Find all lines with the word "make" in the material, then copy them.

---

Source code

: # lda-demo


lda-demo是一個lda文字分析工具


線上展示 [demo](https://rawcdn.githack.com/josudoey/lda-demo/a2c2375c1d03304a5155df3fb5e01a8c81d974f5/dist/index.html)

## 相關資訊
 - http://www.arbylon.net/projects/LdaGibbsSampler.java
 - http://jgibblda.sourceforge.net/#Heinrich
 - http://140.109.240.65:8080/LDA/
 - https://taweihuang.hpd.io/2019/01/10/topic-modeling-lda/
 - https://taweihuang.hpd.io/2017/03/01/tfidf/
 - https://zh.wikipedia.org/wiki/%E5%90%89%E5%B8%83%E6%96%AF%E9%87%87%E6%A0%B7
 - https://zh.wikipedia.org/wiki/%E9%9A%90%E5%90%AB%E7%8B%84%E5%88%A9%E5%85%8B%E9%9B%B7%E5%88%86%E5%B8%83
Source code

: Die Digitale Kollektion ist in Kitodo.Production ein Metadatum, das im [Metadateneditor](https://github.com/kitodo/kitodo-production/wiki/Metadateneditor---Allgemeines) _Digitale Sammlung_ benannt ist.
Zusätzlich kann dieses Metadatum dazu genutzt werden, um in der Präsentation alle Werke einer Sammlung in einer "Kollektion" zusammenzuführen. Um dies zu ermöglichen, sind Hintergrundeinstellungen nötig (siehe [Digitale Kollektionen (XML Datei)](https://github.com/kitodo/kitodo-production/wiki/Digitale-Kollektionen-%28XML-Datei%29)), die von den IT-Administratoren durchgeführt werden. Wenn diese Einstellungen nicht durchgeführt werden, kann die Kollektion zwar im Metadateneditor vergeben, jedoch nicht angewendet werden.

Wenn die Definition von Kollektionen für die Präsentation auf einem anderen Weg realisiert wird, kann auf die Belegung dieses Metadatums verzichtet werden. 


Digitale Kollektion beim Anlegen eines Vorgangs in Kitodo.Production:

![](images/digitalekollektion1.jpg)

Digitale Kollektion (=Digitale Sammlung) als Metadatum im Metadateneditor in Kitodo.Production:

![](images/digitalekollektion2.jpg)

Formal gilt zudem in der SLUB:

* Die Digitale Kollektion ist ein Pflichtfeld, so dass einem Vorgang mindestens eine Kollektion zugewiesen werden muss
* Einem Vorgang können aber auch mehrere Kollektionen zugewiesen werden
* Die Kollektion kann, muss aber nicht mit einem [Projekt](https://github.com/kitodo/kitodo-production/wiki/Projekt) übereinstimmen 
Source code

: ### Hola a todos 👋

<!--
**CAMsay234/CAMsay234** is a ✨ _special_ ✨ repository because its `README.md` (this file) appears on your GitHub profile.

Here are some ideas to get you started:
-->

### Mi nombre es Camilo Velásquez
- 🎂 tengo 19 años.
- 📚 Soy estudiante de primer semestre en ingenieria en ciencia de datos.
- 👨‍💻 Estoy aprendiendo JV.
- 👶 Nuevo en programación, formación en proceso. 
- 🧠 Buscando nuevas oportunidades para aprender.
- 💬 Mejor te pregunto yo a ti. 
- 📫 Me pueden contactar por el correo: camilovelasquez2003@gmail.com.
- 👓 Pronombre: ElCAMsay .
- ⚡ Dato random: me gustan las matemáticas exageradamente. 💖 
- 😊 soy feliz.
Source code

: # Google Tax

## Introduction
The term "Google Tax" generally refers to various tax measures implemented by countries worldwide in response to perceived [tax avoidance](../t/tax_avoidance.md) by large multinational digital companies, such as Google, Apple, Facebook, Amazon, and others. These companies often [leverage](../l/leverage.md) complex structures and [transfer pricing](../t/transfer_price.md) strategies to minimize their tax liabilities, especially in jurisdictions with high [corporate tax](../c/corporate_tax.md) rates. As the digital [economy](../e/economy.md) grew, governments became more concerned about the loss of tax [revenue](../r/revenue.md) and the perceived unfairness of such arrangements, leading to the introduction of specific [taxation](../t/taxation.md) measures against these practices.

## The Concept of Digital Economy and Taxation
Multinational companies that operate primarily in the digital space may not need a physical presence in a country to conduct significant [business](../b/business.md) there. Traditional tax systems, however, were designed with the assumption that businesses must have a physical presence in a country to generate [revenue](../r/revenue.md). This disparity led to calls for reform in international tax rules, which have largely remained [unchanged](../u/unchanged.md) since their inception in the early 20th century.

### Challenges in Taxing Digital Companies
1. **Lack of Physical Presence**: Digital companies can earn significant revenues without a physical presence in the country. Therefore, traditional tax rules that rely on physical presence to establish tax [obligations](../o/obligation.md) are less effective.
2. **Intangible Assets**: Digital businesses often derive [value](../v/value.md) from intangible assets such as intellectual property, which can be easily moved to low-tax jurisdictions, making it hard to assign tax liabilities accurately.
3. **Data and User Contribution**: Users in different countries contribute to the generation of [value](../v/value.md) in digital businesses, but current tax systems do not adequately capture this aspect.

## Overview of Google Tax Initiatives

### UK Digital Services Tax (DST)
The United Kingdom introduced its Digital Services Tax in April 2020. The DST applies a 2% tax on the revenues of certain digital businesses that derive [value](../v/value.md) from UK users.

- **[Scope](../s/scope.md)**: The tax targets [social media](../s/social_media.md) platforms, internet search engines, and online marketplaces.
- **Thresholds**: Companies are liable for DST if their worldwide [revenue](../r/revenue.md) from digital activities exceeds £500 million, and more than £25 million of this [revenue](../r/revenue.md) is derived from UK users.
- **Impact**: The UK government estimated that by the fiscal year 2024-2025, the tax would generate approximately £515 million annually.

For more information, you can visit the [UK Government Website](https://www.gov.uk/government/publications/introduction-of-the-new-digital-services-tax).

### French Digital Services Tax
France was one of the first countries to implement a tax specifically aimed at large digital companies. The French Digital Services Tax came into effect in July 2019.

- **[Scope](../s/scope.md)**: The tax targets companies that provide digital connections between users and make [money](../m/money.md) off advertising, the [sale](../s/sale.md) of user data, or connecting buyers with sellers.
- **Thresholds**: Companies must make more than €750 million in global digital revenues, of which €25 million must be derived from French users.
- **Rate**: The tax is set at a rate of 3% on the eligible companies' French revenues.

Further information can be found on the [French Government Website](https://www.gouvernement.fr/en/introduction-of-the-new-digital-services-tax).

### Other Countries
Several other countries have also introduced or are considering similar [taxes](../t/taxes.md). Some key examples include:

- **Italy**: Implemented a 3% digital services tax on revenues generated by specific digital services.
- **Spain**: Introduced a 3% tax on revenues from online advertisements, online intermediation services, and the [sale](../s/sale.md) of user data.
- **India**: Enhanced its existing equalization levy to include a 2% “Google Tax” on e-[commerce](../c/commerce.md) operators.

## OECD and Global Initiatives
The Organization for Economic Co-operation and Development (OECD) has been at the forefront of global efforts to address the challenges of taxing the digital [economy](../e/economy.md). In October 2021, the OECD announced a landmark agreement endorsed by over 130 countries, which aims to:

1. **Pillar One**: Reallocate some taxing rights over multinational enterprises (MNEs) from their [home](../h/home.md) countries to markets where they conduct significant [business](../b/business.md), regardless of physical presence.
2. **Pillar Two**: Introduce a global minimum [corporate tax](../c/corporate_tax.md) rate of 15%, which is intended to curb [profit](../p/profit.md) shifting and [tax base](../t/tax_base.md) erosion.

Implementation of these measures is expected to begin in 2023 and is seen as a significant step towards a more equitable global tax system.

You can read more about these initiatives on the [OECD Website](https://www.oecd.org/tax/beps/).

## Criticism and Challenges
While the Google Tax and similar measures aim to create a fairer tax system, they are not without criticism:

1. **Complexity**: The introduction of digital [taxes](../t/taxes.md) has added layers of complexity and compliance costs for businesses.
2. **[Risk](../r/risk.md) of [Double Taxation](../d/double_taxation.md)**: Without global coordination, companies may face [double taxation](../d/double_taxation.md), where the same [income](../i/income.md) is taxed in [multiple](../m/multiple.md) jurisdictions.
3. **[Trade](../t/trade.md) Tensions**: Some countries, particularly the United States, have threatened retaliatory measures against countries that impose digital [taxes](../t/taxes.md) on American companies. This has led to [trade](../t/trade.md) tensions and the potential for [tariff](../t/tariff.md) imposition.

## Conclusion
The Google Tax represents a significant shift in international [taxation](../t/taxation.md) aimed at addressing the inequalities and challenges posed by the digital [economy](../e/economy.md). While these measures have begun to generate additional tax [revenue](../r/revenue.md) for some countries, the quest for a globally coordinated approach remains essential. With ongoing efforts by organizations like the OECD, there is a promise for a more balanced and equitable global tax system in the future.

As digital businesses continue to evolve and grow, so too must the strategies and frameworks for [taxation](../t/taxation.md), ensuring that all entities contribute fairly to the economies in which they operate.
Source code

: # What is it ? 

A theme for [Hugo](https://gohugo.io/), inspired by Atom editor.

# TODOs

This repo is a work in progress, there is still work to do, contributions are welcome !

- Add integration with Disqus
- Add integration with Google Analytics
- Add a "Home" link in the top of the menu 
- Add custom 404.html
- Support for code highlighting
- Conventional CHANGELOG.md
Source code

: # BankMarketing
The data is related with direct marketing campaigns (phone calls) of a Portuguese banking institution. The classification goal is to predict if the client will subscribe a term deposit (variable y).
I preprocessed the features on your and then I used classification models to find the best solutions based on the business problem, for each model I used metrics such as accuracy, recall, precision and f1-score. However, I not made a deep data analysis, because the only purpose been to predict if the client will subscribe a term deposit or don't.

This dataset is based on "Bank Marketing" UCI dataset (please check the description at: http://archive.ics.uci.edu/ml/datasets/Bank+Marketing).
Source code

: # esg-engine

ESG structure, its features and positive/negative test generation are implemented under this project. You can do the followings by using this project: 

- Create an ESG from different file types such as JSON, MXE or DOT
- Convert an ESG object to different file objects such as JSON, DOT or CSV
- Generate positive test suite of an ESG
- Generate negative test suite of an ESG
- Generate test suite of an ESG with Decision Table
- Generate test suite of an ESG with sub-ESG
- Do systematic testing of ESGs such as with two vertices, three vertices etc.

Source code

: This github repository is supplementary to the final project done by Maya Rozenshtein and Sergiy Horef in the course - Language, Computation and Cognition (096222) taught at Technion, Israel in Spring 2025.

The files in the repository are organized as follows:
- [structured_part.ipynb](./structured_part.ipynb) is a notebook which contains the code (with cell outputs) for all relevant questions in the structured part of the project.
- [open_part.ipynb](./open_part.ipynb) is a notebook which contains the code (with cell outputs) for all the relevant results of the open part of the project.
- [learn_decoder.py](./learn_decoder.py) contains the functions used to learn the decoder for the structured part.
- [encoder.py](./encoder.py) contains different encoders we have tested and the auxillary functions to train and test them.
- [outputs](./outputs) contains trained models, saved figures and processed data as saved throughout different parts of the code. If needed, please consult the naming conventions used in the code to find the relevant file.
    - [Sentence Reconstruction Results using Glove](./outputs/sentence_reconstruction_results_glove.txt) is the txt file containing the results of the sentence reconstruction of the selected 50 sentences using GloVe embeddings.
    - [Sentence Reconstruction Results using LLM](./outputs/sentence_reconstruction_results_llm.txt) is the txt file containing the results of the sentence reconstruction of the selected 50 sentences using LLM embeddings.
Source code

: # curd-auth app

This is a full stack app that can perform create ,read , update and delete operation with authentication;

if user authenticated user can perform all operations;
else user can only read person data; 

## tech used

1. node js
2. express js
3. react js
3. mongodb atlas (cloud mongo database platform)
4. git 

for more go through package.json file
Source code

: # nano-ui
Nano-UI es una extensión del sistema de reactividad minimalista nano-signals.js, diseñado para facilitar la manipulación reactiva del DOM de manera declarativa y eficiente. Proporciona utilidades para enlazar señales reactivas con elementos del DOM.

---

SOLUTION TO THE EXERCISE:
- **[Scope](../s/scope.md)**: The tax targets companies that provide digital connections between users and make [money](../m/money.md) off advertising, the [sale](../s/sale.md) of user data, or connecting buyers with sellers.
- **Thresholds**: Companies must make more than €750 million in global digital revenues, of which €25 million must be derived from French users.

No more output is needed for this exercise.